Gator on the Loose Spotted Crossing Suburban Road

When residents of a town are asked to keep an eye out for an animal, they typically look for a missing dog, cat or bird. But the West Mifflin Borough Police Department is asking the people in and around the area of the Pennsylvania town to watch out for an alligator.

The department posted a photo of the alligator crossing the street on their official Facebook page, which has since been shared more than one thousand times.

"Is anyone missing this...little...guy?" the post reads. "Last seen crossing New England Road. Maybe about 3 ft. long. Didn't respond to any of the names we called it, and we weren't able to check for a chip. Seriously though, if you see this wandering around, please call the police."

Facebook users theorized in the comments where the alligator was and where it came from. Some joked about adopting the reptile, saying they were interested in having a new pet.

West Mifflin is about 10 miles outside of the City of Pittsburgh, and the city had its fair share of alligator sightings.

American Alligators are primarily found in waterways in the United States from North Carolina to the Rio Grande in Texas. They are found in freshwater, slow-moving rivers. They can also live in swamps, marshes and lakes.

West Mifflin Alligator
Police are asking the public to keep an eye out for an alligator that was spotted crossing the street in West Mifflin, PA. Gregory Shamus/Getty Images

Several of these reptiles were loose throughout Pittsburgh, including a 5-foot alligator named Chomp, who escaped from his Beechview home, according to an article by the Pittsburgh Post-Gazette.

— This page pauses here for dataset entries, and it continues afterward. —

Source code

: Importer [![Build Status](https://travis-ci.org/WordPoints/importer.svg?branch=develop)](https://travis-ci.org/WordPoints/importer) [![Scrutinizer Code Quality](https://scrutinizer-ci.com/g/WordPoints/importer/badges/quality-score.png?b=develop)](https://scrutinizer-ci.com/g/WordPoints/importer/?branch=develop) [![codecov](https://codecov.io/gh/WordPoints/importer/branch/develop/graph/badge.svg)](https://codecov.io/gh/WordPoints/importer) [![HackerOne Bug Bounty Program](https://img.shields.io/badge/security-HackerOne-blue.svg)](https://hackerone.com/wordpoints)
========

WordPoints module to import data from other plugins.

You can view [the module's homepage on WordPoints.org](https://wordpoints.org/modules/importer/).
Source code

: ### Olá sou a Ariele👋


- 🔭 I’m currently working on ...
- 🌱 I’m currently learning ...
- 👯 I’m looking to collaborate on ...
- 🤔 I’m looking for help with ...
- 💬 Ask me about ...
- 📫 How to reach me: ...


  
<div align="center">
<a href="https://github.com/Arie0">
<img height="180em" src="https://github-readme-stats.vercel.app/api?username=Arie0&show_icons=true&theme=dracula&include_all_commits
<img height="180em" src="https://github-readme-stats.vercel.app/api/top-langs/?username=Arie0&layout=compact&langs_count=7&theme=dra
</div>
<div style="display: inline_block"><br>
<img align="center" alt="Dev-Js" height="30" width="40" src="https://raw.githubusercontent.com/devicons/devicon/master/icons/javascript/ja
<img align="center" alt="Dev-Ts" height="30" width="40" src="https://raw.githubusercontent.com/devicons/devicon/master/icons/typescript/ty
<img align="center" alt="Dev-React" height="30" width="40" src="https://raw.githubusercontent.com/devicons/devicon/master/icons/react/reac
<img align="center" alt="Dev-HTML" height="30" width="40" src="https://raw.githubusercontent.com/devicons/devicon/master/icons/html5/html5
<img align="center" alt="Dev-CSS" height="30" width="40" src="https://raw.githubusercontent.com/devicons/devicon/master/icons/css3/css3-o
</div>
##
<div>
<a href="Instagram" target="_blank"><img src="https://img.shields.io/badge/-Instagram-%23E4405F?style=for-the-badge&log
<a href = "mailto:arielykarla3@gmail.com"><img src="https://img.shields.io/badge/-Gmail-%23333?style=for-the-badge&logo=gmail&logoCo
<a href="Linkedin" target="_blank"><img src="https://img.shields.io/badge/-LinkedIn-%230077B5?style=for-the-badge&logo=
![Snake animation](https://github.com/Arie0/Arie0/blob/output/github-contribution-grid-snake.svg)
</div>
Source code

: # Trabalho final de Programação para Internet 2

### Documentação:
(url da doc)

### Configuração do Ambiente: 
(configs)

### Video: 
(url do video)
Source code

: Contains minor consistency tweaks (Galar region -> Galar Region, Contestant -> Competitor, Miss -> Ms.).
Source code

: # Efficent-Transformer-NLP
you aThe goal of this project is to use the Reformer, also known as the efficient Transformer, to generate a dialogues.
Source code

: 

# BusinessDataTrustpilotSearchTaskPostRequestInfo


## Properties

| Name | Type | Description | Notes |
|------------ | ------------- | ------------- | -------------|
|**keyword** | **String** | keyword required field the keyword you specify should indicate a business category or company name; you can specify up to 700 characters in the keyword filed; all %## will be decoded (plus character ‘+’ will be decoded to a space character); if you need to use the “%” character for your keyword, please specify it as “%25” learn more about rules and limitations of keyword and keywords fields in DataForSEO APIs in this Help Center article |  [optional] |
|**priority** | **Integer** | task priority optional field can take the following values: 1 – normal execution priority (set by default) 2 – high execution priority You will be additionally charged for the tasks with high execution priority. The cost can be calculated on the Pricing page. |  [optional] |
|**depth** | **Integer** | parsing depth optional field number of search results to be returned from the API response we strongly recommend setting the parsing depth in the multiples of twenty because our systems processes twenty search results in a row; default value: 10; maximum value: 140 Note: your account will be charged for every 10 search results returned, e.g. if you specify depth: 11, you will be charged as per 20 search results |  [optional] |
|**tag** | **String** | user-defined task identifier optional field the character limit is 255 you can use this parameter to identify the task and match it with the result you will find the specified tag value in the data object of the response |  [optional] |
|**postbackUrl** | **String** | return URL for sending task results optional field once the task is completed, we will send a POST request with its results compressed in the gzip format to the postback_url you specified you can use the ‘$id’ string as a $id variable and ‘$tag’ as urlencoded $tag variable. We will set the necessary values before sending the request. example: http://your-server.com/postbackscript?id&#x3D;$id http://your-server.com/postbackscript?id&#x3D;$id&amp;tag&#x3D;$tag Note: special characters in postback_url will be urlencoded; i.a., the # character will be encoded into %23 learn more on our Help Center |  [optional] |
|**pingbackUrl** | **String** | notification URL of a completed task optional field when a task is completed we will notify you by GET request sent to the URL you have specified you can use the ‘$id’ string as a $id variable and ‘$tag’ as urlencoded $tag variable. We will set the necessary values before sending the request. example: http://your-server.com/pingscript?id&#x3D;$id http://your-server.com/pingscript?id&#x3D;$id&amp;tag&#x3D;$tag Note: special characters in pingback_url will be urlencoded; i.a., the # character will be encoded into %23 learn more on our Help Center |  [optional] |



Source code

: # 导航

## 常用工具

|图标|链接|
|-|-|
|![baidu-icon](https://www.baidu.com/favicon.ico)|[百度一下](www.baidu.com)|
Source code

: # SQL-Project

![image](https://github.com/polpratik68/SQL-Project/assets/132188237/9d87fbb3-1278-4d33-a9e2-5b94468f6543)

This led to the Pittsburgh City Council unanimously passing a law that regulated the ownership of crocodilians and venomous snakes in December 2019. The measure was updated in March, which also received a unanimous vote of support.

The update banned the ownership of red-eared slider turtles, alligators and crocodiles. The article explains that those who violate this law face a $1,000 fine per offense and forfeiture of the animals.

There are some exceptions to the rule, however. If an individual owned the pet reptiles for six months, they must pay a registration fee, alert the city's Bureau of Animal Care and Control if their pet escapes and carry liability insurance of at least $1 million if they own a crocodilian species.

The Pittsburgh-Post Gazette's article also outlined other exceptions to this law, which include research institutions, veterinarians and zoos that are certified by the Association of Zoos and Aquariums.

Newsweek reached out to the West Mifflin Borough Police Department but did not hear back by press time.